Data for analysis:
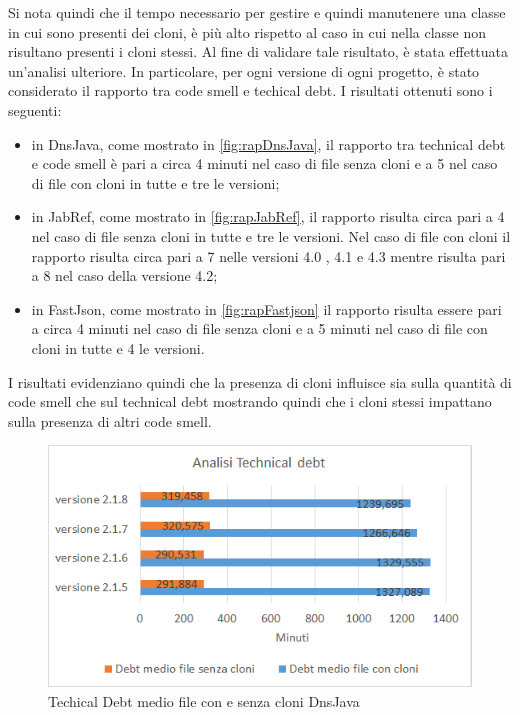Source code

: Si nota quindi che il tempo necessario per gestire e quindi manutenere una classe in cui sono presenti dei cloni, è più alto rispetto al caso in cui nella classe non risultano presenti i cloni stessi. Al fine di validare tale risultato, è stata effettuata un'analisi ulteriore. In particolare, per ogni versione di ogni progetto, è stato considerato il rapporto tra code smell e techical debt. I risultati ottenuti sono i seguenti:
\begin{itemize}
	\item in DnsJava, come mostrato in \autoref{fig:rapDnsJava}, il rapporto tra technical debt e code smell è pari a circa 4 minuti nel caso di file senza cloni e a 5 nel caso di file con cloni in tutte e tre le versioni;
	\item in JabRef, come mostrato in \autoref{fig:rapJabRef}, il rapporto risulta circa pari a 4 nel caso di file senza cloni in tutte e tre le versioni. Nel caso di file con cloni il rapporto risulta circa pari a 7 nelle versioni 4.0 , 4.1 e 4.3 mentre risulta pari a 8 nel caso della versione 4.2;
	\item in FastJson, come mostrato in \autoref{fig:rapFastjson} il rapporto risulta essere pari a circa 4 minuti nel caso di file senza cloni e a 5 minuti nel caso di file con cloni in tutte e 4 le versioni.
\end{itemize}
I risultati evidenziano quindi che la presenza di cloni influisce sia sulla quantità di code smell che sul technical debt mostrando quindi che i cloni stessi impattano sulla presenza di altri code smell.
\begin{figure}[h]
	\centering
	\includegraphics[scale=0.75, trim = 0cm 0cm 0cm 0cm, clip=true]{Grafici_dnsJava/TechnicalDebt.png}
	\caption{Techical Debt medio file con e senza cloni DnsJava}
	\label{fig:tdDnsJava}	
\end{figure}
--
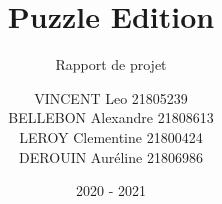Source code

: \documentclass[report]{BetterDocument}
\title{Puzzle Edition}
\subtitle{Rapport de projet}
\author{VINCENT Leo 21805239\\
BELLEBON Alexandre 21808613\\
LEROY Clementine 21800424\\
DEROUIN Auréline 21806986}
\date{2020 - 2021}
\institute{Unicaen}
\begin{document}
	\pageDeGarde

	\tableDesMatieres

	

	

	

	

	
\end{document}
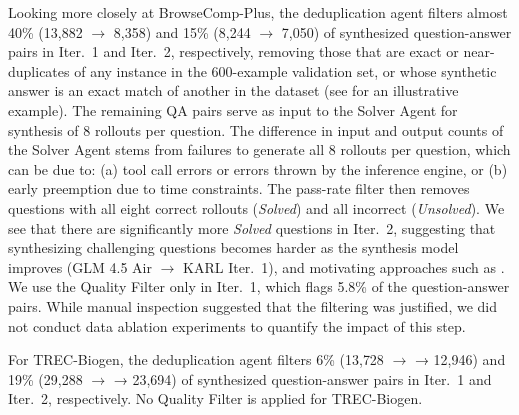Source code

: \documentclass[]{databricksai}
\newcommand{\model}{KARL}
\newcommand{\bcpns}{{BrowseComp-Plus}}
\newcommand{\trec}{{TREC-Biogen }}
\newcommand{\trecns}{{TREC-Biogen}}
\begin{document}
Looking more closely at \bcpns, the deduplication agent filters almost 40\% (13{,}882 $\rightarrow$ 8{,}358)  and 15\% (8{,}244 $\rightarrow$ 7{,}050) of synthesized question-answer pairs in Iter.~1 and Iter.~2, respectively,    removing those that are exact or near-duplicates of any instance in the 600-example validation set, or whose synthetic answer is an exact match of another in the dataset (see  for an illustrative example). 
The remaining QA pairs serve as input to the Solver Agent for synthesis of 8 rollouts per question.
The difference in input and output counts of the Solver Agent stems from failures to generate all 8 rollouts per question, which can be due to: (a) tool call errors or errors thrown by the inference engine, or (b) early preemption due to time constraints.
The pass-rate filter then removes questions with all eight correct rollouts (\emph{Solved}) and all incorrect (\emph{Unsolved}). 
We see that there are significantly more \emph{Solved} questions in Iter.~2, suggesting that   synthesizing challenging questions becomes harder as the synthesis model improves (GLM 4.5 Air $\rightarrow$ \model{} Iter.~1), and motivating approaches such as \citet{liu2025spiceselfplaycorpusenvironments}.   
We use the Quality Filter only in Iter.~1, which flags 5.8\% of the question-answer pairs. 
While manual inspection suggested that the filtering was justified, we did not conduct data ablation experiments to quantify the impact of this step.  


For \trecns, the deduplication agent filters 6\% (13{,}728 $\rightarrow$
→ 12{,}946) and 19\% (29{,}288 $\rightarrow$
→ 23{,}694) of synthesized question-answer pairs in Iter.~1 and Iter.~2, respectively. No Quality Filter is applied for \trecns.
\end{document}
---
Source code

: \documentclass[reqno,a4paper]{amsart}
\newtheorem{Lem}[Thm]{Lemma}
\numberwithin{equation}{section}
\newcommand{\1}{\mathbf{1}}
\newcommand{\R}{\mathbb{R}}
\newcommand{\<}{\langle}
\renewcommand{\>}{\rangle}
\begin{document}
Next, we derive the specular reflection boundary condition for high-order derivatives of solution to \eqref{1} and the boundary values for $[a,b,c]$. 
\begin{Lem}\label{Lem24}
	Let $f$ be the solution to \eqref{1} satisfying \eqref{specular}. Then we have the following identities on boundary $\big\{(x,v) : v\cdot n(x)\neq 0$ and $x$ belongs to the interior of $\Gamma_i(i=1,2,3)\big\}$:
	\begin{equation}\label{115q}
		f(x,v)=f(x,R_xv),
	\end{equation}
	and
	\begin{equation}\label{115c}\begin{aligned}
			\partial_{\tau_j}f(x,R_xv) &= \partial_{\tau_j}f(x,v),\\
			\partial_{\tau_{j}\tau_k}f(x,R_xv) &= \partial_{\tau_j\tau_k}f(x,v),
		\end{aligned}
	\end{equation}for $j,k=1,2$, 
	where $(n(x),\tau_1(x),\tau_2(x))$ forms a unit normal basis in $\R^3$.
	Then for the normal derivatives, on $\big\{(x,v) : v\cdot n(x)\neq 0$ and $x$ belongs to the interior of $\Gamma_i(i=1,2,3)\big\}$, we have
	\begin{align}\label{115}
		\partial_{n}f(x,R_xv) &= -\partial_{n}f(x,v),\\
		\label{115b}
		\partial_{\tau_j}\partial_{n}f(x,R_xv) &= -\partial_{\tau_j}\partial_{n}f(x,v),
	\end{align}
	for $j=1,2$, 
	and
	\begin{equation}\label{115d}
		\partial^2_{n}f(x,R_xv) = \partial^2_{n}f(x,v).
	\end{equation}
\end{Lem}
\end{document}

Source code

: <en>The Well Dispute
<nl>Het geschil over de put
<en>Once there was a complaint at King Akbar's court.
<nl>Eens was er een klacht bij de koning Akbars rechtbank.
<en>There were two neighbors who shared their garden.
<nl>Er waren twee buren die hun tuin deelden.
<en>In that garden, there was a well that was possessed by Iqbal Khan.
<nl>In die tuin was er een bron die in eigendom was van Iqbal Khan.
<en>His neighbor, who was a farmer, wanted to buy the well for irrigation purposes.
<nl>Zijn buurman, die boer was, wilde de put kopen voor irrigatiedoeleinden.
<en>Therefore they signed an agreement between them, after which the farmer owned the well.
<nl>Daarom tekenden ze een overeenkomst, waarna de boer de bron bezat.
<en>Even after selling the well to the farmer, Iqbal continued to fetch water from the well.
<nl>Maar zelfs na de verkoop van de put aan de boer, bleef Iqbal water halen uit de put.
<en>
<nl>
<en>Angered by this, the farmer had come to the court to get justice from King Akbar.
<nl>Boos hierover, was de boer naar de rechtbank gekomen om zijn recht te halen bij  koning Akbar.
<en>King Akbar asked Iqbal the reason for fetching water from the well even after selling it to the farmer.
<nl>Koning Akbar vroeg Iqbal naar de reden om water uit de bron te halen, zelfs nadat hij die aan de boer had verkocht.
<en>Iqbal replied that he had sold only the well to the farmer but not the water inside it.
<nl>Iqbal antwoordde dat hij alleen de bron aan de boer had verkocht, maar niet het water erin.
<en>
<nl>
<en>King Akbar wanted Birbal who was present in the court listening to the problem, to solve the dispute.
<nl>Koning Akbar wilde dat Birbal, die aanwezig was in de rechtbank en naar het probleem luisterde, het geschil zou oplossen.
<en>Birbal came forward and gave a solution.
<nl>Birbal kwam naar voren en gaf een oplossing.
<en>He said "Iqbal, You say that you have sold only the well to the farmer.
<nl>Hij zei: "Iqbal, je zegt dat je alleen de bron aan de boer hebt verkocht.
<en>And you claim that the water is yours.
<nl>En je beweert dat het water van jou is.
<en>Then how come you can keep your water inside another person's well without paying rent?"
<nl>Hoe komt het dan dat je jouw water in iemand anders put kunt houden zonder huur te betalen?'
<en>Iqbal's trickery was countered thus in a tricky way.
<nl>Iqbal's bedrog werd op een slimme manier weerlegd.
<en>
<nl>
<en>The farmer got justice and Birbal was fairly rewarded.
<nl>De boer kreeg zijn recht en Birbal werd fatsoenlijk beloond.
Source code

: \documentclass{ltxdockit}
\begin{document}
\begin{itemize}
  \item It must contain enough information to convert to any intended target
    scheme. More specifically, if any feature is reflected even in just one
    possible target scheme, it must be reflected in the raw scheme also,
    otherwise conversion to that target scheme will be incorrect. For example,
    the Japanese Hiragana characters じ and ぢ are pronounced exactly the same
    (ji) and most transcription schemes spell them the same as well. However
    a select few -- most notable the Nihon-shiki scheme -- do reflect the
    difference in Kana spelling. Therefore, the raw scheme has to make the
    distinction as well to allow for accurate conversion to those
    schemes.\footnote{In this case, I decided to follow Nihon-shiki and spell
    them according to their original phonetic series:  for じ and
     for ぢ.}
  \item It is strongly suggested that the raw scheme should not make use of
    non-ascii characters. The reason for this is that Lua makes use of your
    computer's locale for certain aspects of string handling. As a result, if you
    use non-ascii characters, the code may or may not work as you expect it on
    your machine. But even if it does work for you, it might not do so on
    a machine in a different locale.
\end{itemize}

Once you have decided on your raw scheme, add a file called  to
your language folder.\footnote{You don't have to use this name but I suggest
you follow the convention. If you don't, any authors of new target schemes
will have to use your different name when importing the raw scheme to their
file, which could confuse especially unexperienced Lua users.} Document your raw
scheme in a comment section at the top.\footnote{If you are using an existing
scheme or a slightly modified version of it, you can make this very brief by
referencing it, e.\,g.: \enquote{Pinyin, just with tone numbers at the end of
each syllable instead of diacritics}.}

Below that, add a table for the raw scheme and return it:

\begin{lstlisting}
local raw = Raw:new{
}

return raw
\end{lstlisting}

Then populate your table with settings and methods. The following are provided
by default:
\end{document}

Task objective: Find the word "work" in the records. Copy every line it appears in.

Completed exercise:
    use non-ascii characters, the code may or may not work as you expect it on
    your machine. But even if it does work for you, it might not do so on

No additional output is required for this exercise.